[Document images with source code]
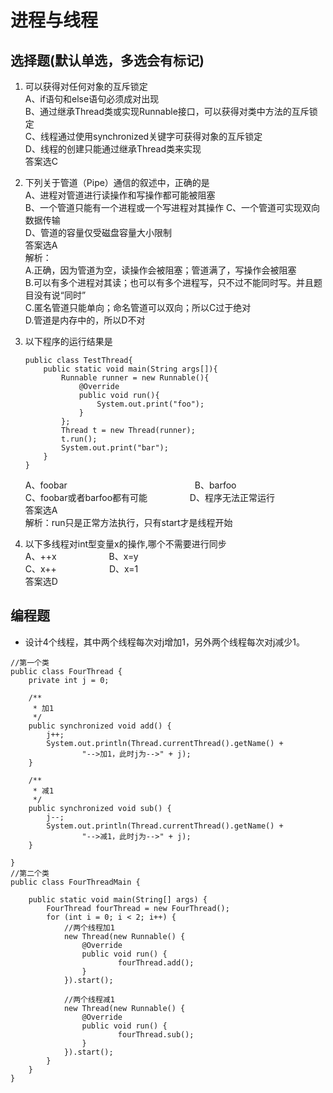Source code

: # 进程与线程

## 选择题(默认单选，多选会有标记) 
1. 可以获得对任何对象的互斥锁定  
A、if语句和else语句必须成对出现  
B、通过继承Thread类或实现Runnable接口，可以获得对类中方法的互斥锁定  
C、线程通过使用synchronized关键字可获得对象的互斥锁定  
D、线程的创建只能通过继承Thread类来实现  
答案选C  

2. 下列关于管道（Pipe）通信的叙述中，正确的是  
A、进程对管道进行读操作和写操作都可能被阻塞  
B、一个管道只能有一个进程或一个写进程对其操作
C、一个管道可实现双向数据传输  
D、管道的容量仅受磁盘容量大小限制  
答案选A  
解析：  
A.正确，因为管道为空，读操作会被阻塞；管道满了，写操作会被阻塞  
B.可以有多个进程对其读；也可以有多个进程写，只不过不能同时写。并且题目没有说“同时”  
C.匿名管道只能单向；命名管道可以双向；所以C过于绝对  
D.管道是内存中的，所以D不对  

3. 以下程序的运行结果是
    ```
    public class TestThread{
        public static void main(String args[]){
            Runnable runner = new Runnable(){
                @Override
                public void run(){
                    System.out.print("foo");
                }
            };
            Thread t = new Thread(runner);
            t.run();
            System.out.print("bar");
        }
    }
    ```
    A、foobar 　　　 　　　　　　　　　　　B、barfoo  
    C、foobar或者barfoo都有可能 　   　　 　D、程序无法正常运行  
    答案选A  
    解析：run只是正常方法执行，只有start才是线程开始

4. 以下多线程对int型变量x的操作,哪个不需要进行同步  
A、++x　　　　　　B、x=y  
C、x++　　　　　　D、x=1  
答案选D  

## 编程题
- 设计4个线程，其中两个线程每次对j增加1，另外两个线程每次对j减少1。
```
//第一个类
public class FourThread {
    private int j = 0;

    /**
     * 加1
     */
    public synchronized void add() {
        j++;
        System.out.println(Thread.currentThread().getName() +
                "-->加1，此时j为-->" + j);
    }

    /**
     * 减1
     */
    public synchronized void sub() {
        j--;
        System.out.println(Thread.currentThread().getName() +
                "-->减1，此时j为-->" + j);
    }

}
//第二个类
public class FourThreadMain {

    public static void main(String[] args) {
        FourThread fourThread = new FourThread();
        for (int i = 0; i < 2; i++) {
            //两个线程加1
            new Thread(new Runnable() {
                @Override
                public void run() {
                        fourThread.add();
                }
            }).start();

            //两个线程减1
            new Thread(new Runnable() {
                @Override
                public void run() {
                        fourThread.sub();
                }
            }).start();
        }
    }
}
```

→ Directions:
Without the pictures, copy out all the records above exactly.

→ Task solution:
Source code

: # 进程与线程

## 选择题(默认单选，多选会有标记) 
1. 可以获得对任何对象的互斥锁定  
A、if语句和else语句必须成对出现  
B、通过继承Thread类或实现Runnable接口，可以获得对类中方法的互斥锁定  
C、线程通过使用synchronized关键字可获得对象的互斥锁定  
D、线程的创建只能通过继承Thread类来实现  
答案选C  

2. 下列关于管道（Pipe）通信的叙述中，正确的是  
A、进程对管道进行读操作和写操作都可能被阻塞  
B、一个管道只能有一个进程或一个写进程对其操作
C、一个管道可实现双向数据传输  
D、管道的容量仅受磁盘容量大小限制  
答案选A  
解析：  
A.正确，因为管道为空，读操作会被阻塞；管道满了，写操作会被阻塞  
B.可以有多个进程对其读；也可以有多个进程写，只不过不能同时写。并且题目没有说“同时”  
C.匿名管道只能单向；命名管道可以双向；所以C过于绝对  
D.管道是内存中的，所以D不对  

3. 以下程序的运行结果是
    ```
    public class TestThread{
        public static void main(String args[]){
            Runnable runner = new Runnable(){
                @Override
                public void run(){
                    System.out.print("foo");
                }
            };
            Thread t = new Thread(runner);
            t.run();
            System.out.print("bar");
        }
    }
    ```
    A、foobar 　　　 　　　　　　　　　　　B、barfoo  
    C、foobar或者barfoo都有可能 　   　　 　D、程序无法正常运行  
    答案选A  
    解析：run只是正常方法执行，只有start才是线程开始

4. 以下多线程对int型变量x的操作,哪个不需要进行同步  
A、++x　　　　　　B、x=y  
C、x++　　　　　　D、x=1  
答案选D  

## 编程题
- 设计4个线程，其中两个线程每次对j增加1，另外两个线程每次对j减少1。
```
//第一个类
public class FourThread {
    private int j = 0;

    /**
     * 加1
     */
    public synchronized void add() {
        j++;
        System.out.println(Thread.currentThread().getName() +
                "-->加1，此时j为-->" + j);
    }

    /**
     * 减1
     */
    public synchronized void sub() {
        j--;
        System.out.println(Thread.currentThread().getName() +
                "-->减1，此时j为-->" + j);
    }

}
//第二个类
public class FourThreadMain {

    public static void main(String[] args) {
        FourThread fourThread = new FourThread();
        for (int i = 0; i < 2; i++) {
            //两个线程加1
            new Thread(new Runnable() {
                @Override
                public void run() {
                        fourThread.add();
                }
            }).start();

            //两个线程减1
            new Thread(new Runnable() {
                @Override
                public void run() {
                        fourThread.sub();
                }
            }).start();
        }
    }
}
```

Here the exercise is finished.